Es ist ein ebenso deprimierendes wie unabänderliches Faktum: Humanitäre Hilfe für Opfer von Kriegen ist zum medialen Spektakel, zum Geschäft oder auch zum politischen Vehikel mutiert. Das Fernsehen als globale Emotionsmaschine stimuliert mit seinen Schreckensbildern — sei es aus Albanien, Somalia oder Sarajevo — nicht nur die Hilfsbereitschaft in den Wohnzimmern der Reichen, sondern lockt auch die zahlreichen nationalen und internationalen Hilfsorganisationen in eine Konkurrenz auf den Markt der Barmherzigkeit. Seit bald zwanzig Jahren gilt dabei folgende einfache Regel: Je mehr Fernsehkameras sich auf das Leiden und den Tod unschuldiger Menschen richten, um so mehr Hilfsorganisationen eilen an den gerade prominenten Ort des grausigen Geschehens.

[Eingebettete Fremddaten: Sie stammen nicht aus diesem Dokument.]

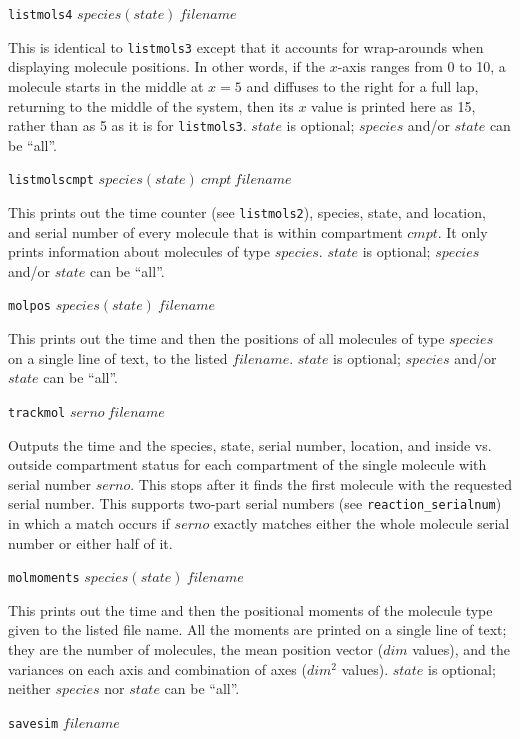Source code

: \documentclass {scrbook}
\newcommand {\ttt} {\texttt}
\begin{document}
\begin{description}
\item{\ttt{listmols4} $species(state)\ filename$}

This is identical to \ttt{listmols3} except that it accounts for wrap-arounds when displaying molecule positions. In other words, if the $x$-axis ranges from 0 to 10, a molecule starts in the middle at $x = 5$ and diffuses to the right for a full lap, returning to the middle of the system, then its $x$ value is printed here as 15, rather than as 5 as it is for \ttt{listmols3}. $state$ is optional; $species$ and/or $state$ can be ``all''.

\item{\ttt{listmolscmpt} $species(state)\ cmpt\ filename$}

This prints out the time counter (see \ttt{listmols2}), species, state, and location, and serial number of every molecule that is within compartment $cmpt$. It only prints information about molecules of type $species$. $state$ is optional; $species$ and/or $state$ can be ``all''.

\item{\ttt{molpos} $species(state)\ filename$}

This prints out the time and then the positions of all molecules of type $species$ on a single line of text, to the listed $filename$. $state$ is optional; $species$ and/or $state$ can be ``all''.

\item{\ttt{trackmol} $serno\ filename$}

Outputs the time and the species, state, serial number, location, and inside vs. outside compartment status for each compartment of the single molecule with serial number $serno$. This stops after it finds the first molecule with the requested serial number. This supports two-part serial numbers (see \ttt{reaction\_serialnum}) in which a match occurs if $serno$ exactly matches either the whole molecule serial number or either half of it.

\item{\ttt{molmoments} $species(state)\ filename$}

This prints out the time and then the positional moments of the molecule type given to the listed file name. All the moments are printed on a single line of text; they are the number of molecules, the mean position vector ($dim$ values), and the variances on each axis and combination of axes ($dim^2$ values). $state$ is optional; neither $species$ nor $state$ can be ``all''.

\item{\ttt{savesim} $filename$}


\end{description}
\end{document}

Hochgradige Idealisten finden sich unter diesen Krisenhelfern, aber auch verantwortungslose Abenteurer. Manche von ihnen sind Profis, andere — wie die beiden Abgeordneten Sachsen-Anhalts — schreckliche Dilettanten. Eines jedoch verbindet die „medecins sans frontieres“, die fundamentalistische „World Vision“ oder auch die Unicef; sie alle sind von Spenden abhängig. Ihre Aktionen dienen deshalb nicht nur notleidenden Menschen, sondern gleichzeitig auch dem eigenen Image und dem fund raising. Immer häufiger kommt es dabei zu einem Verdrängungswettbewerb verschiedener Hilfsbedürftiger. Wird eine Hungerkatastrophe in Rußland prophezeit, gehen die Notleidenden der Sahelzone mal wieder leer aus. Viele Regierungen in der Dritten Welt haben sich längst auf die Katastrophen-Konkurrenz eingestellt: Wenn einer der notorischen Taifune Bangladesch heimsucht, manipuliert die Regierung die Zahlen der Opfer schnell nach oben, um mehr Hilfsgüter und Spenden zu akquirieren.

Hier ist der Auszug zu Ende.